Awakening to a CD-player/clock radio. Chatting on a cell phone. Listening to an MP3 player. Watching a DVD-based movie on a widescreen TV. It's hard to go a day without coming in contact with at least two or three devices that contain some form of dedicated digital-signal-processing engine. Available DSP engines range from relatively simple 16-bit units, usually in the form intellectual property (IP) blocks, to complex 32-bit and larger devices that employ very-long-instruction-word (VLIW) architectures.
The cell-phone market consumes the lion's share of all DSP blocks produced, but a majority of them are 16-bit engines. These are mostly blocks of IP co-integrated with the control processor and other functions.
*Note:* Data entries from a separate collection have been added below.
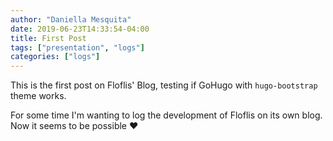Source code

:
 ```yaml
---
author: "Daniella Mesquita"
date: 2019-06-23T14:33:54-04:00
title: First Post
tags: ["presentation", "logs"]
categories: ["logs"]
---
```


This is the first post on Floflis' Blog, testing if GoHugo with `hugo-bootstrap` theme works.

For some time I'm wanting to log the development of Floflis on its own blog. Now it seems to be possible ❤

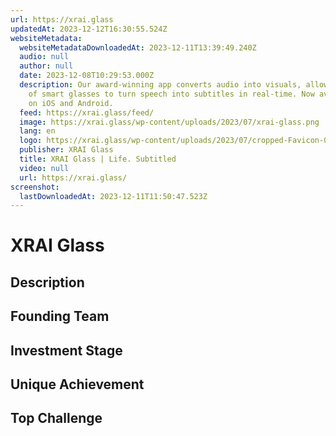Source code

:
 ```yaml
---
url: https://xrai.glass
updatedAt: 2023-12-12T16:30:55.524Z
websiteMetadata:
  websiteMetadataDownloadedAt: 2023-12-11T13:39:49.240Z
  audio: null
  author: null
  date: 2023-12-08T10:29:53.000Z
  description: Our award-winning app converts audio into visuals, allowing a pair
    of smart glasses to turn speech into subtitles in real-time. Now available
    on iOS and Android.
  feed: https://xrai.glass/feed/
  image: https://xrai.glass/wp-content/uploads/2023/07/xrai-glass.png
  lang: en
  logo: https://xrai.glass/wp-content/uploads/2023/07/cropped-Favicon-01-270x270.png
  publisher: XRAI Glass
  title: XRAI Glass | Life. Subtitled
  video: null
  url: https://xrai.glass/
screenshot:
  lastDownloadedAt: 2023-12-11T11:50:47.523Z
---
```

# XRAI Glass
## Description
## Founding Team
## Investment Stage
## Unique Achievement
## Top Challenge
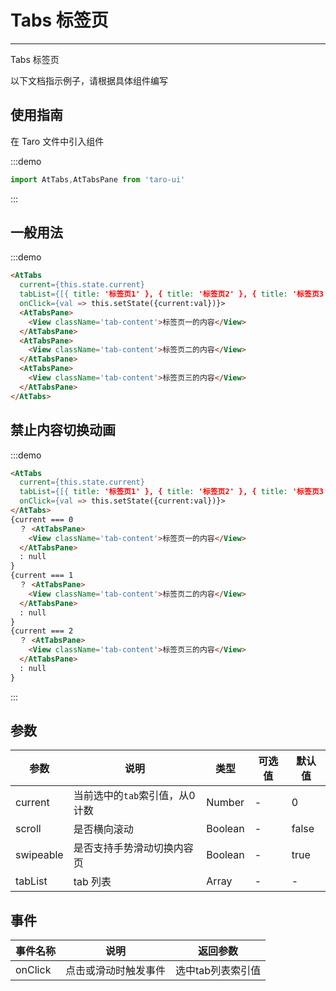 # Tabs 标签页

---
Tabs 标签页

以下文档指示例子，请根据具体组件编写

## 使用指南

在 Taro 文件中引入组件

:::demo

```js
import AtTabs,AtTabsPane from 'taro-ui'
```

:::

## 一般用法

:::demo

```html
<AtTabs
  current={this.state.current}
  tabList={[{ title: '标签页1' }, { title: '标签页2' }, { title: '标签页3' }]}
  onClick={val => this.setState({current:val})}>
  <AtTabsPane>
    <View className='tab-content'>标签页一的内容</View>
  </AtTabsPane>
  <AtTabsPane>
    <View className='tab-content'>标签页二的内容</View>
  </AtTabsPane>
  <AtTabsPane>
    <View className='tab-content'>标签页三的内容</View>
  </AtTabsPane>
</AtTabs>
```

## 禁止内容切换动画

:::demo

```html
<AtTabs
  current={this.state.current}
  tabList={[{ title: '标签页1' }, { title: '标签页2' }, { title: '标签页3' }]}
  onClick={val => this.setState({current:val})}>
</AtTabs>
{current === 0
  ？ <AtTabsPane>
    <View className='tab-content'>标签页一的内容</View>
  </AtTabsPane>
  : null
}
{current === 1
  ？ <AtTabsPane>
    <View className='tab-content'>标签页二的内容</View>
  </AtTabsPane>
  : null
}
{current === 2
  ？ <AtTabsPane>
    <View className='tab-content'>标签页三的内容</View>
  </AtTabsPane>
  : null
}
```

:::

## 参数

| 参数       | 说明                                   | 类型    | 可选值                                                              | 默认值   |
| ---------- | -------------------------------------- | ------- | ------------------------------------------------------------------- | -------- |
| current | 当前选中的`tab`索引值，从0计数  | Number  | - | 0 |
| scroll     | 是否横向滚动  | Boolean | - | false |
| swipeable  | 是否支持手势滑动切换内容页  | Boolean | - | true |
| tabList | tab 列表 | Array  | - | - |

## 事件

| 事件名称 | 说明          | 返回参数  |
|---------- |-------------- |---------- |
| onClick | 点击或滑动时触发事件 | 选中tab列表索引值  |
However, as more cell phones offer multimedia-type functions (MP3 players, still-image capture, video conferencing, etc.), more complex DSP engines are arriving and being added to these phones. To that end, ParthusCeva (formerly known as DSP Group) unveiled its next-generation scalable processor core, called Cedar. This block of IP has an architecture that combines VLIW and a single-instruction/multiple-data approach to perform many more operations in parallel. Plus, designers can tailor the architecture both in terms of compute resources (the number of multiplier-accumulators) and in data word width (16, 24, or 32 bits) as the system is being designed.
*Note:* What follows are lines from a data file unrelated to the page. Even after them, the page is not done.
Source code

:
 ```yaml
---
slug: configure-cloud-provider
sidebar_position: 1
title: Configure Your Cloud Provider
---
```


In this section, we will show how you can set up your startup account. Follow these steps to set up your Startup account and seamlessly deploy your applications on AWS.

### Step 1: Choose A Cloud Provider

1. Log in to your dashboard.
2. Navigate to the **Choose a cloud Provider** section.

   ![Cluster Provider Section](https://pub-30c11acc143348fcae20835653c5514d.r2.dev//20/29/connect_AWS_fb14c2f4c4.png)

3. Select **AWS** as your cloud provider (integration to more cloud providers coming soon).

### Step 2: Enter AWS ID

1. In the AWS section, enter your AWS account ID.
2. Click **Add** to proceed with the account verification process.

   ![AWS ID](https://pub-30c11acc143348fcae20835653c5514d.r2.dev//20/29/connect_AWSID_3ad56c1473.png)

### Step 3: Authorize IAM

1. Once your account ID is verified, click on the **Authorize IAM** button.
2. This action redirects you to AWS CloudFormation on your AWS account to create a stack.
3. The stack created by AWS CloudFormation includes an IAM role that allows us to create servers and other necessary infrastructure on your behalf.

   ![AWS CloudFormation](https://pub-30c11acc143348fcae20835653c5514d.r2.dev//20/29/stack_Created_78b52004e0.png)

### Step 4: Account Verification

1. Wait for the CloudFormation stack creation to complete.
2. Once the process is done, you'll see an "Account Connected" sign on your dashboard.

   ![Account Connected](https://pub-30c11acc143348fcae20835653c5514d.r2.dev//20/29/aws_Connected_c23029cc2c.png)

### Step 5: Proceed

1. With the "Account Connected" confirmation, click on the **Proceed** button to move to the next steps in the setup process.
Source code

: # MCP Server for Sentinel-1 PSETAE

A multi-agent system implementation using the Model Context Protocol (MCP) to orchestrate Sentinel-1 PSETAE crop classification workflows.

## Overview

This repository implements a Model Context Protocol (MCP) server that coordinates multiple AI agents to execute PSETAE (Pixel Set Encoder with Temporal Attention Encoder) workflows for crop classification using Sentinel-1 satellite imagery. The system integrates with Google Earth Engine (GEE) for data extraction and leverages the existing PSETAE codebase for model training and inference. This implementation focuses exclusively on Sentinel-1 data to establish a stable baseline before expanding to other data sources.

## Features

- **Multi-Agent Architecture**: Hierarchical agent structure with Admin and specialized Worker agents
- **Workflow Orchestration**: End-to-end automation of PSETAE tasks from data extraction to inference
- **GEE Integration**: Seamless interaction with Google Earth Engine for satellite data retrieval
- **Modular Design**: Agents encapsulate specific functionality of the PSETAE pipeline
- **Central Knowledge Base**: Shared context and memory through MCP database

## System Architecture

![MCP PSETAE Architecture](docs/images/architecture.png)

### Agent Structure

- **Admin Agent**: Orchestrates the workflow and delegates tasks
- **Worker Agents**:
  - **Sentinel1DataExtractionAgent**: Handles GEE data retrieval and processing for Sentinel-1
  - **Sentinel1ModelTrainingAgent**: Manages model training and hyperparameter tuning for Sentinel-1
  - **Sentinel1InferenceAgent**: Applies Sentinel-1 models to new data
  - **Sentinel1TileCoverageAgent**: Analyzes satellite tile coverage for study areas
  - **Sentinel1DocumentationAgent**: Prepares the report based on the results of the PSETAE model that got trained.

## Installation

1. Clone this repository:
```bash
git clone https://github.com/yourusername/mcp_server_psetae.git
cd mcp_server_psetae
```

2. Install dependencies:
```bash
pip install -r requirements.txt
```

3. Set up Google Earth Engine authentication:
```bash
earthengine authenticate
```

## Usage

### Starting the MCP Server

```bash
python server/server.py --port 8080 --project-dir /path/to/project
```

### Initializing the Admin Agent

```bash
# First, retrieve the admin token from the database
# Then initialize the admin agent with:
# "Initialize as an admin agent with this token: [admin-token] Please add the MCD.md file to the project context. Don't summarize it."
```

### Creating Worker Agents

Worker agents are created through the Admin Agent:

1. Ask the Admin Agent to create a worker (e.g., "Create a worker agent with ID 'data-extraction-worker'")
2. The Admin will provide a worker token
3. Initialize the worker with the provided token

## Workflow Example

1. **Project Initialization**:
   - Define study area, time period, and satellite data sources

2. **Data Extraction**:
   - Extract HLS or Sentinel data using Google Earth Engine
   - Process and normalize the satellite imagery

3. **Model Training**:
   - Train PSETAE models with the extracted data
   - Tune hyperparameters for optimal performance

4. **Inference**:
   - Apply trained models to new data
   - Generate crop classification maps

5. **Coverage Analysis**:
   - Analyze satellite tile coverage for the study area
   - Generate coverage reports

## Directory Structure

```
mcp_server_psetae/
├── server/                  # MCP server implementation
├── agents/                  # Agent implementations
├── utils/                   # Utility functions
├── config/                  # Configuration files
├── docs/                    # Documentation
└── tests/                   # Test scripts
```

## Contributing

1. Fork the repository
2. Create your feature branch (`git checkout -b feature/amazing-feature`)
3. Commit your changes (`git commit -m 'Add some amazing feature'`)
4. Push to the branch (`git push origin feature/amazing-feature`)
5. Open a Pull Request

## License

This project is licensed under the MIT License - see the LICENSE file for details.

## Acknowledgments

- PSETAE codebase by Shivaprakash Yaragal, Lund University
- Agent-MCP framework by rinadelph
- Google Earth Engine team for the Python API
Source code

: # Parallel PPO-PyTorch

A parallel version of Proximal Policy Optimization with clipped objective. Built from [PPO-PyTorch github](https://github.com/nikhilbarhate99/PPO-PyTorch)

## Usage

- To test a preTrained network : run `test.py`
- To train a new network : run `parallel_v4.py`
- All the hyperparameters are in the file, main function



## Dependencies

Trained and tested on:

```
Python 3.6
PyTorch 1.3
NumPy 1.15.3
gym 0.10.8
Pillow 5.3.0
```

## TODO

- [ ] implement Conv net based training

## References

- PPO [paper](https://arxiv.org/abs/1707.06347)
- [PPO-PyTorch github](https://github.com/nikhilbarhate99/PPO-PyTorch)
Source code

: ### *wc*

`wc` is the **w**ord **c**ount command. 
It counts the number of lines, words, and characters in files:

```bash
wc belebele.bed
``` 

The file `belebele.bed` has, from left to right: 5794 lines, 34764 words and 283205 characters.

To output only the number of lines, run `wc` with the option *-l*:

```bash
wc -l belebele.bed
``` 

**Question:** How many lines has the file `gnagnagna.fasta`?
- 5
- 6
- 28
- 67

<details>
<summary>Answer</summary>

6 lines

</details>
Less powerful cell phones can go more conservatively with the dual-core approach of the OMAP5910 processor from Texas Instruments (TI). The chip combines the real-time processing capabilities of a TMS320C55x DSP core and the control capabilities of a TI-enhanced 32-bit ARM processor core. The company targets the chip at the high-end 2.5G and 3G handsets, as well as PDAs that incorporate communications capabilities.
Integrating multiple engines on a DSP chip can overcome the clock speed limit of current fabrication processes. Companies have taken two paths to accomplish this task. In one approach, VLIW architectures are created to combine a half-dozen computational blocks that all operate in parallel. TI's TMS320C6000 series was one of the first to offer such an architecture. Here, the blocks are all controlled by an instruction word that's partitioned to enable simultaneous control of all blocks.
Two additional examples of this approach include the recently released BSP-15 media processor from Equator Technology and the Nexperia processor developed by Philips. The BSP-15, for example, delivers up to 40 GOPS of video processing power. It can replace both the control processor, MPEG codecs, and other functions to implement a system like a set-top box or a personal TV recorder. The Philips Nexperia family offers several variations that can target different applications, including set-top boxes, DVD recorder/players, and HDTV systems.
The other architectural approach taken by a few companies employs a highly parallel array that contains dozens to hundreds of small processors. This single-instruction/multiple-data architecture works well on large arrays of data, such as those found in image and video processing. One newcomer to this market is PACT, which has developed an array architecture called XPP (eXtreme processor platform). It can deliver scalable performance from a few to hundreds of GOPS. Other vendors developing array-processor-like architectures include Adelante, Improv Systems, Jazz Semiconductor, and 3DSP.
One emerging trend is the development of reconfigurable architectures aimed at high-performance DSP applications. Among many others, these applications include wireless basestations and voice channels in telecommunications systems. QuickSilver Technologies, Elixent Ltd., Morpho Technologies, RadioScape, and a few other companies are working in this arena.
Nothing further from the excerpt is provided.